Items listed in a dataset
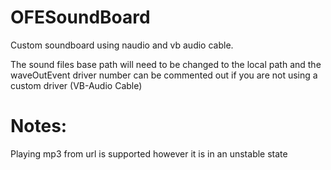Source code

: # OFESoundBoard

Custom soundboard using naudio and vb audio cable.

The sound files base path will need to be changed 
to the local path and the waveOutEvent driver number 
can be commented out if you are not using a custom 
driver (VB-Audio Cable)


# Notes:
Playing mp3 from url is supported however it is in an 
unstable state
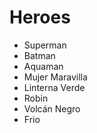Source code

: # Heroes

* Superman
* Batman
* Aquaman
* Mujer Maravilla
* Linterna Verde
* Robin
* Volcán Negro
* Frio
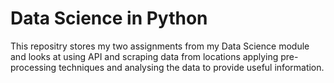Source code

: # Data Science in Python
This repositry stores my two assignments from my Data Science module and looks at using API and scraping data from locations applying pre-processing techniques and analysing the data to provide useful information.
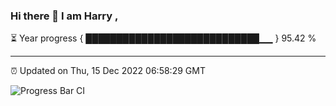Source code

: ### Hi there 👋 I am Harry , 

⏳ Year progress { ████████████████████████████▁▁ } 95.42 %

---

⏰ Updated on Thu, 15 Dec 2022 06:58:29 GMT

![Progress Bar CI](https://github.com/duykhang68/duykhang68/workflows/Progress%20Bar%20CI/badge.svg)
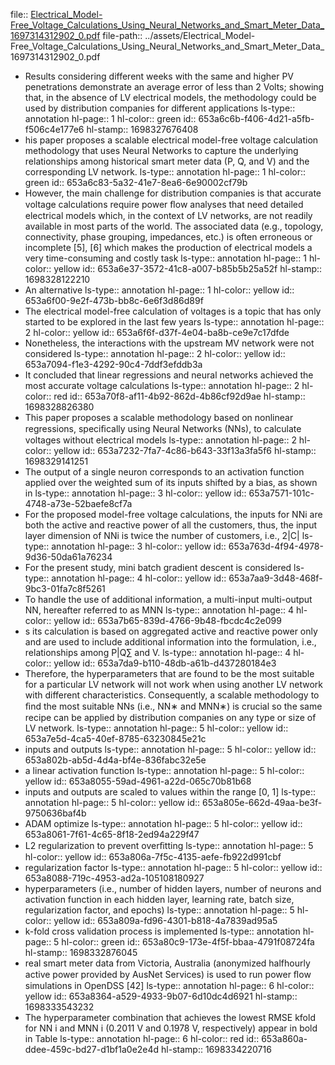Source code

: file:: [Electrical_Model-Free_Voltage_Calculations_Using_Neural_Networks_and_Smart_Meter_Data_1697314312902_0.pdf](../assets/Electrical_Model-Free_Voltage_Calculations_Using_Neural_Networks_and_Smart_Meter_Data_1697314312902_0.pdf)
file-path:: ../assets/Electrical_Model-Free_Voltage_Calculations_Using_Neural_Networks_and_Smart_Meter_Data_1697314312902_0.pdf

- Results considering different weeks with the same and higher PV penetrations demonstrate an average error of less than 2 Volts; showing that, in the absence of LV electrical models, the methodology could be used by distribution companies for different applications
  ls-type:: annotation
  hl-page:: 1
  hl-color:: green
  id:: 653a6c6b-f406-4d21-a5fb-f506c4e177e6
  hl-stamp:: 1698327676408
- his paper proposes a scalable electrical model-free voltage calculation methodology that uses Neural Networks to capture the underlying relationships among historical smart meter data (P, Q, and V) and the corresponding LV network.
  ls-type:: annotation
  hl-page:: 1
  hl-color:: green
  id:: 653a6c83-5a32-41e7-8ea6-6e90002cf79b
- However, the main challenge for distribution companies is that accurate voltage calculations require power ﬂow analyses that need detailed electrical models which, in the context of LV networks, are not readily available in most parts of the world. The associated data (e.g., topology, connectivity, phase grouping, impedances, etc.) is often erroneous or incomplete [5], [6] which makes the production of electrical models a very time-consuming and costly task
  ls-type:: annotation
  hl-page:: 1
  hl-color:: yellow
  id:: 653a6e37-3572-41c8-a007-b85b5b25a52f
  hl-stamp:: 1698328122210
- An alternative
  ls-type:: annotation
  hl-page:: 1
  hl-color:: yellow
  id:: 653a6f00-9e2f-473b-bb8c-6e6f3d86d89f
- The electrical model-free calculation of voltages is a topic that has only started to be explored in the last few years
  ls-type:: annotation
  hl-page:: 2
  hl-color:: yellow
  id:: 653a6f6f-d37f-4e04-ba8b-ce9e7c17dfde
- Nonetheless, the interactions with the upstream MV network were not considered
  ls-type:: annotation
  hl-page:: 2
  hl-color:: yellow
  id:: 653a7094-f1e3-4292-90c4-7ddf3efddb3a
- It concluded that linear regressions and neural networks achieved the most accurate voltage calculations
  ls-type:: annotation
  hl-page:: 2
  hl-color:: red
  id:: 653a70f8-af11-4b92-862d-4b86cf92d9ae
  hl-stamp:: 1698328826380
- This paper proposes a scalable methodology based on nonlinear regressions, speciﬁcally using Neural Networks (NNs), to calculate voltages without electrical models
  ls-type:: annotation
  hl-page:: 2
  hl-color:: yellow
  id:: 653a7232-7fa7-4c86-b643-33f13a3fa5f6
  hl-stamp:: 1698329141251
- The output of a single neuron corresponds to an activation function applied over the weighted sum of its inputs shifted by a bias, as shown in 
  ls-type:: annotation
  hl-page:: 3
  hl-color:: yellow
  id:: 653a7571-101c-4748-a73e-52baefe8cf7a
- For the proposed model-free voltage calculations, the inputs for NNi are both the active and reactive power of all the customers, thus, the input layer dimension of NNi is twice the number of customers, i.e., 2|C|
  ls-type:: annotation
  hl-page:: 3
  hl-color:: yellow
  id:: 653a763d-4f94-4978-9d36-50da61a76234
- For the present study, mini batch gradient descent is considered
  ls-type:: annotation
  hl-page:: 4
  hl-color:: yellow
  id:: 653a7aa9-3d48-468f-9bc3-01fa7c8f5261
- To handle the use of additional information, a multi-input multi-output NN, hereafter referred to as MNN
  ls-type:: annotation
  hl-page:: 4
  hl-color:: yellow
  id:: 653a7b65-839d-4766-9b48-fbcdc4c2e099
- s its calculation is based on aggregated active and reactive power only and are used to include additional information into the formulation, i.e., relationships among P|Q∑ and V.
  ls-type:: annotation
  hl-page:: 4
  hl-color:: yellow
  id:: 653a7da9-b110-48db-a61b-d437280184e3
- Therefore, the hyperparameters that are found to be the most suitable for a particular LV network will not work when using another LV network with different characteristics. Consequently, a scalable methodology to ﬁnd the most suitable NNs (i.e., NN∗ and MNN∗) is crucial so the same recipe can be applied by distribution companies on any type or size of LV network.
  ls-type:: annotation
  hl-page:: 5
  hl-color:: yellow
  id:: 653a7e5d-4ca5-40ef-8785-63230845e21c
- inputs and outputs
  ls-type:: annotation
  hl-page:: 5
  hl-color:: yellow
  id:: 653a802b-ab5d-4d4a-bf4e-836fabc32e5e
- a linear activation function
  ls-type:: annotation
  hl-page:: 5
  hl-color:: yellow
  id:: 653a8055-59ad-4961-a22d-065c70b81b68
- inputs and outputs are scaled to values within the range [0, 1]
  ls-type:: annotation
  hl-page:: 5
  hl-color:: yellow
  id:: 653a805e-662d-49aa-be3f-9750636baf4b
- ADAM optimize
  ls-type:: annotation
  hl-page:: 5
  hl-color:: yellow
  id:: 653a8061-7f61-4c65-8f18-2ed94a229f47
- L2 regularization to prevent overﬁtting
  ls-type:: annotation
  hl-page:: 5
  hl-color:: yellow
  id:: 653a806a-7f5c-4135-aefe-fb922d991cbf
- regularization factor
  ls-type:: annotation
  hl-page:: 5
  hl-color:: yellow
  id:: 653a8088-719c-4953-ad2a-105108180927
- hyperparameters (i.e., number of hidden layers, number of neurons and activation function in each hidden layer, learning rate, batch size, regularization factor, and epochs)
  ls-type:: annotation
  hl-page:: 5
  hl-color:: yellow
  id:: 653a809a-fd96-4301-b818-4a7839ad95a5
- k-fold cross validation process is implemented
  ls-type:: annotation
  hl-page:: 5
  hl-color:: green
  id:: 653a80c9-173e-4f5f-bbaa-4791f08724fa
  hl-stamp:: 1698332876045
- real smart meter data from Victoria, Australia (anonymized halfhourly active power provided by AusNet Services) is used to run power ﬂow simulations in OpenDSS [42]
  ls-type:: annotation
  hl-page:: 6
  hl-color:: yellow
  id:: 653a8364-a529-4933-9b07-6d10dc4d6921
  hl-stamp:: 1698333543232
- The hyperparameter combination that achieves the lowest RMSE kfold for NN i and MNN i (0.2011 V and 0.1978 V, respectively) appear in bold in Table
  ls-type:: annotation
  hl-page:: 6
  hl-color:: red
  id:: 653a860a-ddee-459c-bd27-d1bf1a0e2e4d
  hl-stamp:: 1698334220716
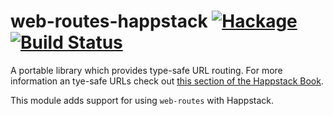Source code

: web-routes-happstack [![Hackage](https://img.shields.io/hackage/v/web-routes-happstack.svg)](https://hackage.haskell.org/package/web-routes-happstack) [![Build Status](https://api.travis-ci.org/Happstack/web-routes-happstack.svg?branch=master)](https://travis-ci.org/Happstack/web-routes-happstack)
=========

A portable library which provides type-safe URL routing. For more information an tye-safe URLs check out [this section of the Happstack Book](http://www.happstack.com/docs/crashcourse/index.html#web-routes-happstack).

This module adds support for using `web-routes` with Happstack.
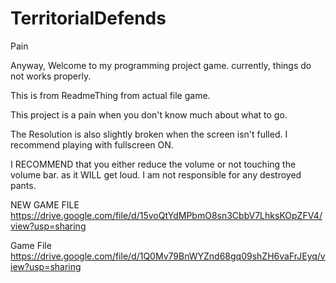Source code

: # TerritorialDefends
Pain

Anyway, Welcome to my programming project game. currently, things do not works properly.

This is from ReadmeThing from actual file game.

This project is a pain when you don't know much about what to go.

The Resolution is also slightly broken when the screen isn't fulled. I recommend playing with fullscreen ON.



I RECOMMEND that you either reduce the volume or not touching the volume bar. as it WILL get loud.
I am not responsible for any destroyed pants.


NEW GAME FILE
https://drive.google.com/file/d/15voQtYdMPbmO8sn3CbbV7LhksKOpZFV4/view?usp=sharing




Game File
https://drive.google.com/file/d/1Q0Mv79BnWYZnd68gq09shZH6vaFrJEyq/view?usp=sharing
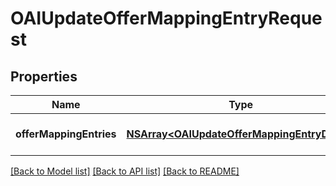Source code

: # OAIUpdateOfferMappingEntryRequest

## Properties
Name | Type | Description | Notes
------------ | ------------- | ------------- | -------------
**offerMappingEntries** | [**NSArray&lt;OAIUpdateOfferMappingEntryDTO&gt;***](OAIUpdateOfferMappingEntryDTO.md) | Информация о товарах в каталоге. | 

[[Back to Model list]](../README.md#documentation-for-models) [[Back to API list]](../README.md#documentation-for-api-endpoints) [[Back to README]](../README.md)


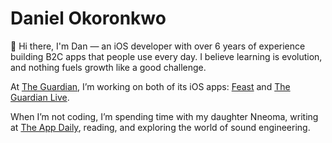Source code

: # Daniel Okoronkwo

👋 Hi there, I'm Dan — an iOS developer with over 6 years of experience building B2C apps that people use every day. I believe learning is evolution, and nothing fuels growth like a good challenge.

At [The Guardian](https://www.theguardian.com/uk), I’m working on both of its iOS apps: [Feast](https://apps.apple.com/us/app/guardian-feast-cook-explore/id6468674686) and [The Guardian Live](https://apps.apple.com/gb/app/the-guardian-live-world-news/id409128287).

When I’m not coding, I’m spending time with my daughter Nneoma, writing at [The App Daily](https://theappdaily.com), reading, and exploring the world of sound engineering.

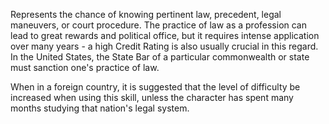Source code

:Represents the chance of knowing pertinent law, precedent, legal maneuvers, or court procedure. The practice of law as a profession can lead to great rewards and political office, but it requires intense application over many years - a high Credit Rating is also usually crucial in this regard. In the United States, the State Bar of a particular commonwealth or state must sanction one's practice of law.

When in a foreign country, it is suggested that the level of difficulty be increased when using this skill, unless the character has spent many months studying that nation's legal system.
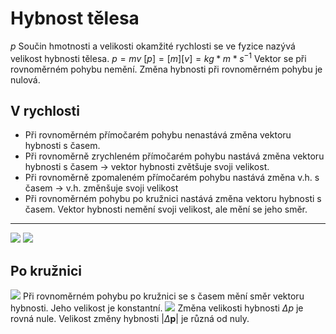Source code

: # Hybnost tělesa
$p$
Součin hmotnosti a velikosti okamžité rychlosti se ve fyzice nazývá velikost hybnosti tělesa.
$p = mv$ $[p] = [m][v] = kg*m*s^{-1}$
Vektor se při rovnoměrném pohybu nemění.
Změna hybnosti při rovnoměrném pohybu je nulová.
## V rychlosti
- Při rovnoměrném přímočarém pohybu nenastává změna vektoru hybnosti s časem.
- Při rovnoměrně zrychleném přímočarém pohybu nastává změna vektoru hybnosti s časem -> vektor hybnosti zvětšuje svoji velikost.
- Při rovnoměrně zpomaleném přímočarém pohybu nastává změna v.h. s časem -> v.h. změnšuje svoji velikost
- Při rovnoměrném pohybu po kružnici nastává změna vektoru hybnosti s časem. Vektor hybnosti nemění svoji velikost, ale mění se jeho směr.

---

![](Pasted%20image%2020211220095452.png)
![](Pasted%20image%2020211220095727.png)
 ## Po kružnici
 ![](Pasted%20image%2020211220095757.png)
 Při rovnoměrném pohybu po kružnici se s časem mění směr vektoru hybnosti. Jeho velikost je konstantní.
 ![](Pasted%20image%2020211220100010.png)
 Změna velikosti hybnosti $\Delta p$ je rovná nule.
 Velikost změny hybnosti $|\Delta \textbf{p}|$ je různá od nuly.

Work instructions: What is needed is every line from the data above that includes the string "only", copied out.

Answer for the task:
- The electrical model-free calculation of voltages is a topic that has only started to be explored in the last few years
- s its calculation is based on aggregated active and reactive power only and are used to include additional information into the formulation, i.e., relationships among P|Q∑ and V.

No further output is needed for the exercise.